Vector{Vector{T} where T} vs Vector{Vector{T}} where T

I can see a lot of discussions around UnionAll and new where keyword on GitHub, but most comments seem to make sense only to people who track the topic for a long time. Is there any docs or drafts (except for news) about it? In particular, I’m confused that this:

Vector{Vector{T} where T} 

is treated differently from:

Vector{Vector{T}} where T

Can somebody provide an example of what data would match the first and the second type definition?

There is some discussion of this exact example in the section entitled UnionAll Types in the chapter of the Julia manual on Types, which is here:

http://docs.julialang.org/en/latest/manual/types.html#UnionAll-Types-1

– Steve Vavasis

Imagine the only types in Julia happened to be Int and String, so that T had to be one of those.

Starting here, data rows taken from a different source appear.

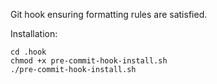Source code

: Git hook ensuring formatting rules are satisfied.

Installation: 

```
cd .hook
chmod +x pre-commit-hook-install.sh
./pre-commit-hook-install.sh
```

Then the first would be equivalent to Vector{Union{Vector{Int},Vector{String}}} and the second to Union{Vector{Vector{Int}}, Vector{Vector{String}}}.

Should this be Vector{Union{Vector{Int}, Vector{String}}}?

I still don’t see what data conforms to these data specification. For example, docs describe Vector{Vector{T} where T} as:

a 1-dimensional array of 1-dimensional arrays; each of the inner arrays consists of objects of the same type, but this type may vary from one inner array to the next.

For me it sounds like e.g.:

[String[], Int[]]

But isa() shows it’s not:

julia> isa([String[], Int[]], Array{Array{T,1} where T,1})
 false

Is that perhaps an error in the docs? I’d think since there is only one T there can only be one type.

Also isa([String[], Int[]], Vector{Vector{Union{String, Int}}}) is false. But that is because typeof([String[], Int[]]) is Vector{Vector{Any}}.

But I also puzzled by what @malmaud suggested

julia> isa(Vector{Vector{Union{String, Int}}}(), Vector{Vector{T} where T})
false

and @greg_plowman

julia> isa(Vector{Union{Vector{Int}, Vector{String}}}(), Vector{Vector{T} where T})
false

Are we on a wild goose chase here?

Yes, fixed. Thanks!

Remember the illustrative only assumption:

Imagine the only types in Julia happened to be Int and String, so that T had to be one of those.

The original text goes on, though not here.